You specifically asked for iterating two arrays in a single loop. Here is a way to do that
l1 = ["abc", "def", "hi"]
l2 = ["ghi", "jkl", "lst"]
for f,s in zip(l1,l2):
print "%s : %s" %(f,s)
The above is for python 3, you can use izip for python 2
You may use this as your for loop:
for index, x in ndenumerate((x_array,y_array)):
But it wont help you much, because your computer cant do two things at the same time.
Profiling is definitely a good start to identify where all the time spent actually goes.
I usually use the cProfile module, as it requires minimal overhead and gives me more than enough information.
import cProfile
import pstats
cProfile.run('main()', "ProfileData.txt", 'tottime')
p = pstats.Stats('ProfileData.txt')
p.sort_stats('cumulative').print_stats(100)
I your example you would have to wrap your code into a main() function to be able to use this code snippet at the very end of your file.
Comment #1: You don't want to use ndenumerate on the izip iterator, as it'll output you the iterator, which isn't what you want.
Comment #2:
i1=index[0]-(area_length-1)/2
if i1<0:
i1=0
could be simplified in i1 = min(index[0]-(area_length-1)/2, 0), and you could store your (area_length+/-1)/2 in specific variables.
Idea #1 : try to iterate on flat versions of the arrays, i.e. with something like
for (i, (x, y)) in enumerate(izip(xdis_new.flat,ydis_new.flat)):
You could get the original indices via divmod(i, xdis_new.shape[-1]), as you should be iterating by rows first.
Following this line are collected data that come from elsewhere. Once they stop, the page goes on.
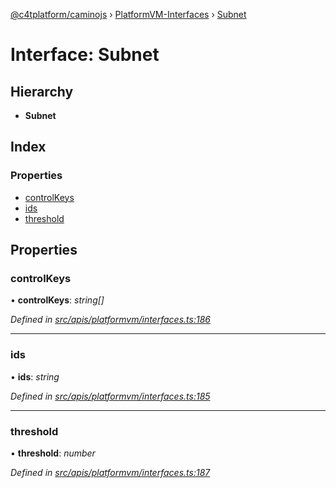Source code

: [@c4tplatform/caminojs](../api.md) › [PlatformVM-Interfaces](../modules/platformvm_interfaces.md) › [Subnet](platformvm_interfaces.subnet.md)

# Interface: Subnet

## Hierarchy

* **Subnet**

## Index

### Properties

* [controlKeys](platformvm_interfaces.subnet.md#controlkeys)
* [ids](platformvm_interfaces.subnet.md#ids)
* [threshold](platformvm_interfaces.subnet.md#threshold)

## Properties

###  controlKeys

• **controlKeys**: *string[]*

*Defined in [src/apis/platformvm/interfaces.ts:186](https://github.com/chain4travel/caminojs/blob/8077d740/src/apis/platformvm/interfaces.ts#L186)*

___

###  ids

• **ids**: *string*

*Defined in [src/apis/platformvm/interfaces.ts:185](https://github.com/chain4travel/caminojs/blob/8077d740/src/apis/platformvm/interfaces.ts#L185)*

___

###  threshold

• **threshold**: *number*

*Defined in [src/apis/platformvm/interfaces.ts:187](https://github.com/chain4travel/caminojs/blob/8077d740/src/apis/platformvm/interfaces.ts#L187)*
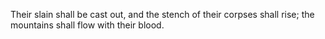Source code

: Their slain shall be cast out, and the stench of their corpses shall rise; the mountains shall flow with their blood.
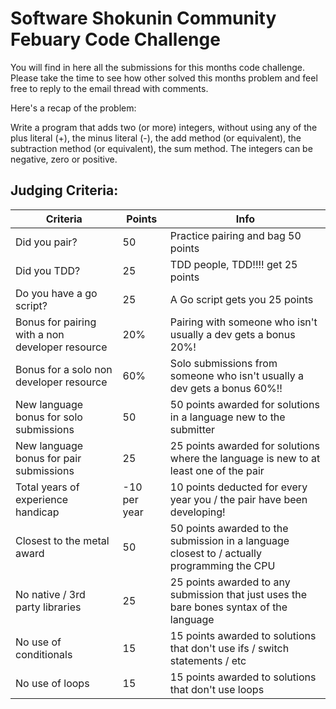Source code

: # Software Shokunin Community Febuary Code Challenge

You will find in here all the submissions for this months code challenge.  Please take the time to see how other solved this months problem and feel free to reply to the email thread with comments.

Here's a recap of the problem:

Write a program that adds two (or more) integers, without using any of the plus literal (+), the minus literal (-), the add method (or equivalent), the subtraction method (or equivalent), the sum method. The integers can be negative, zero or positive.

Judging Criteria:
-----
| Criteria  | Points  | Info  |
|---        |---      |---    |
|Did you pair?| 50| Practice pairing and bag 50 points|
| Did you TDD?| 25| TDD people, TDD!!!! get 25 points|
| Do you have a go script?| 25| A Go script gets you 25 points|
| Bonus for pairing with a non developer resource| 20%| Pairing with someone who isn't usually a dev gets a bonus 20%!|
| Bonus for a solo non developer resource| 60%| Solo submissions from someone who isn't usually a dev gets a bonus 60%!!|
| New language bonus for solo submissions| 50| 50 points awarded for solutions in a language new to the submitter|
| New language bonus for pair submissions| 25| 25 points awarded for solutions where the language is new to at least one of the pair|
| Total years of experience handicap| -10 per year| 10 points deducted for every year you / the pair have been developing!|
| Closest to the metal award| 50| 50 points awarded to the submission in a language closest to / actually programming the CPU|
| No native / 3rd party libraries| 25| 25 points awarded to any submission that just uses the bare bones syntax of the language|
| No use of conditionals| 15| 15 points awarded to solutions that don't use ifs / switch statements / etc|
| No use of loops| 15| 15 points awarded to solutions that don't use loops|
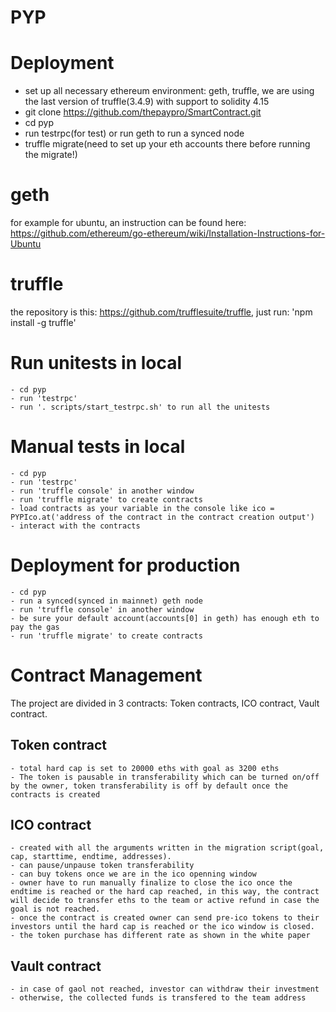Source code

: # PYP

# Deployment
  - set up all necessary ethereum environment: geth, truffle, we are using the last version of truffle(3.4.9) with support to solidity 4.15
  - git clone https://github.com/thepaypro/SmartContract.git
  - cd pyp
  - run testrpc(for test) or run geth to run a synced node
  - truffle migrate(need to set up your eth accounts there before running the migrate!)


# geth
for example for ubuntu, an instruction can be found here: https://github.com/ethereum/go-ethereum/wiki/Installation-Instructions-for-Ubuntu

# truffle
the repository is this: https://github.com/trufflesuite/truffle, just run: 'npm install -g truffle'

# Run unitests in local
    - cd pyp
    - run 'testrpc'
    - run '. scripts/start_testrpc.sh' to run all the unitests

# Manual tests in local
    - cd pyp
    - run 'testrpc'
    - run 'truffle console' in another window
    - run 'truffle migrate' to create contracts
    - load contracts as your variable in the console like ico = PYPIco.at('address of the contract in the contract creation output')
    - interact with the contracts

# Deployment for production
    - cd pyp
    - run a synced(synced in mainnet) geth node
    - run 'truffle console' in another window
    - be sure your default account(accounts[0] in geth) has enough eth to pay the gas
    - run 'truffle migrate' to create contracts



# Contract Management
The project are divided in 3 contracts: Token contracts, ICO contract, Vault contract.

## Token contract
    - total hard cap is set to 20000 eths with goal as 3200 eths
    - The token is pausable in transferability which can be turned on/off by the owner, token transferability is off by default once the contracts is created

## ICO contract
    - created with all the arguments written in the migration script(goal, cap, starttime, endtime, addresses). 
    - can pause/unpause token transferability
    - can buy tokens once we are in the ico openning window
    - owner have to run manually finalize to close the ico once the endtime is reached or the hard cap reached, in this way, the contract will decide to transfer eths to the team or active refund in case the goal is not reached.
    - once the contract is created owner can send pre-ico tokens to their investors until the hard cap is reached or the ico window is closed.
    - the token purchase has different rate as shown in the white paper

## Vault contract
    - in case of gaol not reached, investor can withdraw their investment 
    - otherwise, the collected funds is transfered to the team address
    

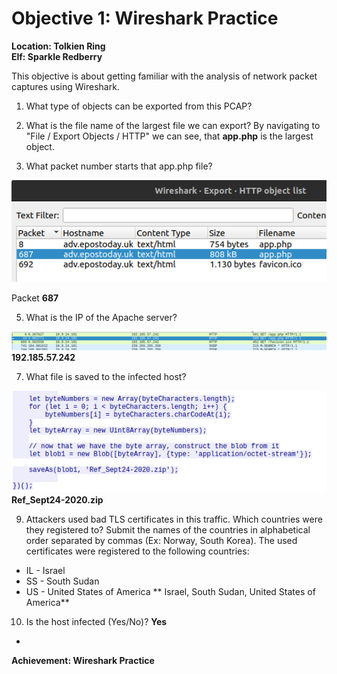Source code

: 
# Objective 1: Wireshark Practice
**Location: Tolkien Ring**  
**Elf: Sparkle Redberry**

This objective is about getting familiar with the analysis of network packet captures using Wireshark.

1. What type of objects can be exported from this PCAP?
2. What is the file name of the largest file we can export?
By navigating to "File / Export Objects / HTTP" we can see, that **app.php** is the largest object.

3. What packet number starts that app.php file?
 
![Screenshot from Wireshark](https://github.com/joergschwarzwaelder/hhc2022/blob/main/Objective-2/objective%202-3.png)

Packet **687**

5. What is the IP of the Apache server?

![Screenshot from Wireshark](https://github.com/joergschwarzwaelder/hhc2022/blob/main/Objective-2/objective%202-4.png)
**192.185.57.242**

7. What file is saved to the infected host?

![Screenshot from Wireshark](https://github.com/joergschwarzwaelder/hhc2022/blob/main/Objective-2/objective%202-5.png)
**Ref_Sept24-2020.zip**

9. Attackers used bad TLS certificates in this traffic. Which countries were they registered to? Submit the names of the countries in alphabetical order separated by commas (Ex: Norway, South Korea).
The used certificates were registered to the following countries:
 - IL - Israel
 - SS - South Sudan
 - US - United States of America
** Israel, South Sudan, United States of America**

10. Is the host infected (Yes/No)?
**Yes**
 - 

**Achievement: Wireshark Practice**
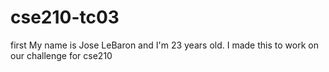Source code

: # cse210-tc03
first
My name is Jose LeBaron and I'm 23 years old. I made this to work on our challenge for cse210
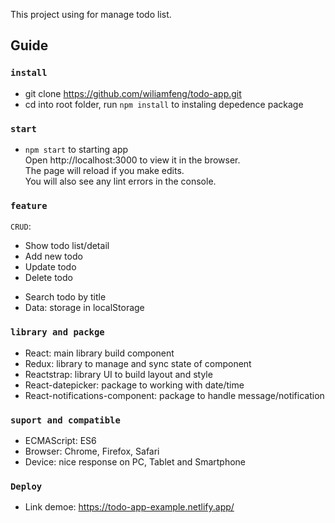 This project using for manage todo list.

## Guide

### `install`

- git clone https://github.com/wiliamfeng/todo-app.git
- cd into root folder, run `npm install` to instaling depedence package

### `start`

- `npm start` to starting app <br/>
  Open http://localhost:3000 to view it in the browser. <br/>
  The page will reload if you make edits. <br/>
  You will also see any lint errors in the console. <br/>

### `feature`

`CRUD`:

- Show todo list/detail
- Add new todo
- Update todo
- Delete todo

* Search todo by title
* Data: storage in localStorage

### `library and packge`

- React: main library build component
- Redux: library to manage and sync state of component
- Reactstrap: library UI to build layout and style
- React-datepicker: package to working with date/time
- React-notifications-component: package to handle message/notification

### `suport and compatible`

- ECMAScript: ES6
- Browser: Chrome, Firefox, Safari
- Device: nice response on PC, Tablet and Smartphone

### `Deploy`

- Link demoe: https://todo-app-example.netlify.app/
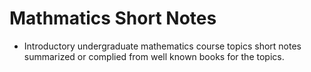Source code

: # Mathmatics Short Notes
- Introductory undergraduate mathematics course topics short notes summarized or complied from well known books for the topics.
  
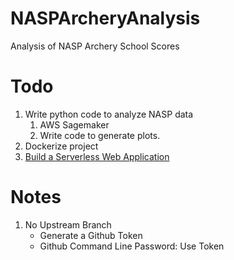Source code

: # NASPArcheryAnalysis
Analysis of NASP Archery School Scores


# Todo

1. Write python code to analyze NASP data
    1. AWS Sagemaker
    2. Write code to generate plots.
2. Dockerize project
1. [Build a Serverless Web Application](https://aws.amazon.com/getting-started/projects/build-serverless-web-app-lambda-apigateway-s3-dynamodb-cognito/)

# Notes

1. No Upstream Branch
    * Generate a Github Token
    * Github Command Line Password: Use Token
    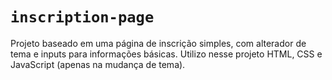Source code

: # **`inscription-page`**
Projeto baseado em uma página de inscrição simples, com alterador de tema e inputs para informações básicas. Utilizo nesse projeto HTML, CSS e JavaScript (apenas na mudança de tema).
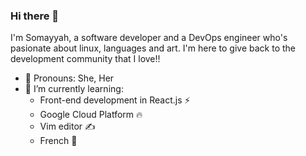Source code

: ### Hi there 👋

I'm Somayyah, a software developer and a DevOps engineer who's pasionate about linux, languages and art. 
I'm here to give back to the development community that I love!!

- :hugs: Pronouns: She, Her
- 🌱 I’m currently learning:
  * Front-end development in React.js :zap:
  * Google Cloud Platform :fire:
  * Vim editor :writing_hand:
  * French :fries:
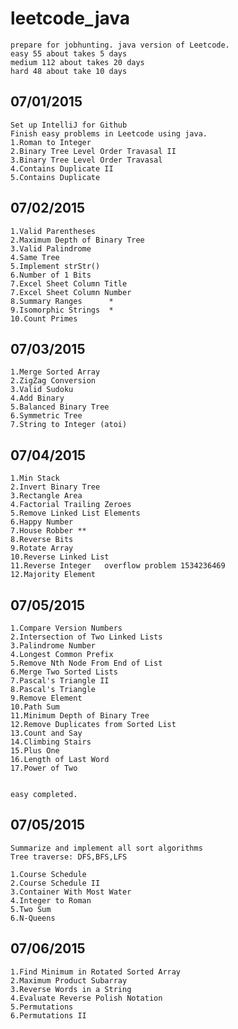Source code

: # leetcode_java
	prepare for jobhunting. java version of Leetcode.
	easy 55 about takes 5 days
	medium 112 about takes 20 days
	hard 48 about take 10 days
07/01/2015
-------------
	Set up IntelliJ for Github
	Finish easy problems in Leetcode using java.
	1.Roman to Integer
	2.Binary Tree Level Order Travasal II
	3.Binary Tree Level Order Travasal
	4.Contains Duplicate II
	5.Contains Duplicate

07/02/2015
-------------
    1.Valid Parentheses
    2.Maximum Depth of Binary Tree
    3.Valid Palindrome
    4.Same Tree
    5.Implement strStr()
    6.Number of 1 Bits
    7.Excel Sheet Column Title
    7.Excel Sheet Column Number
    8.Summary Ranges      *
    9.Isomorphic Strings  *
    10.Count Primes

07/03/2015
-------------

    1.Merge Sorted Array
    2.ZigZag Conversion
    3.Valid Sudoku
    4.Add Binary
    5.Balanced Binary Tree
    6.Symmetric Tree
    7.String to Integer (atoi)

07/04/2015
---------------
    1.Min Stack
    2.Invert Binary Tree
    3.Rectangle Area
    4.Factorial Trailing Zeroes
    5.Remove Linked List Elements
    6.Happy Number
    7.House Robber **
    8.Reverse Bits
    9.Rotate Array
    10.Reverse Linked List
    11.Reverse Integer   overflow problem 1534236469
    12.Majority Element

07/05/2015
------------------

    1.Compare Version Numbers
    2.Intersection of Two Linked Lists
    3.Palindrome Number
    4.Longest Common Prefix
    5.Remove Nth Node From End of List
    6.Merge Two Sorted Lists
    7.Pascal's Triangle II
    8.Pascal's Triangle
    9.Remove Element
    10.Path Sum
    11.Minimum Depth of Binary Tree
    12.Remove Duplicates from Sorted List
    13.Count and Say
    14.Climbing Stairs
    15.Plus One
    16.Length of Last Word
    17.Power of Two


    easy completed.

07/05/2015
------------------
    Summarize and implement all sort algorithms
    Tree traverse: DFS,BFS,LFS

    1.Course Schedule
    2.Course Schedule II
    3.Container With Most Water
    4.Integer to Roman
    5.Two Sum
    6.N-Queens

07/06/2015
------------------
    1.Find Minimum in Rotated Sorted Array
    2.Maximum Product Subarray
    3.Reverse Words in a String
    4.Evaluate Reverse Polish Notation
    5.Permutations
    6.Permutations II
Idea #2 : Iterate only on the nans, i.e. indexing your arrays with np.isnan(xdis_new)|np.isnan(ydis_new), that could save you some iterations
EDIT #1
You probably don't need to initialize d, weight_fac and weighted_area in your loop, as you compute them separately.
Your weight[where(d>0)] can be simplified in weight[d>0]
Do you need weight_fac ? Can't you just compute weight then normalize it in place ? That should save you some temporary arrays.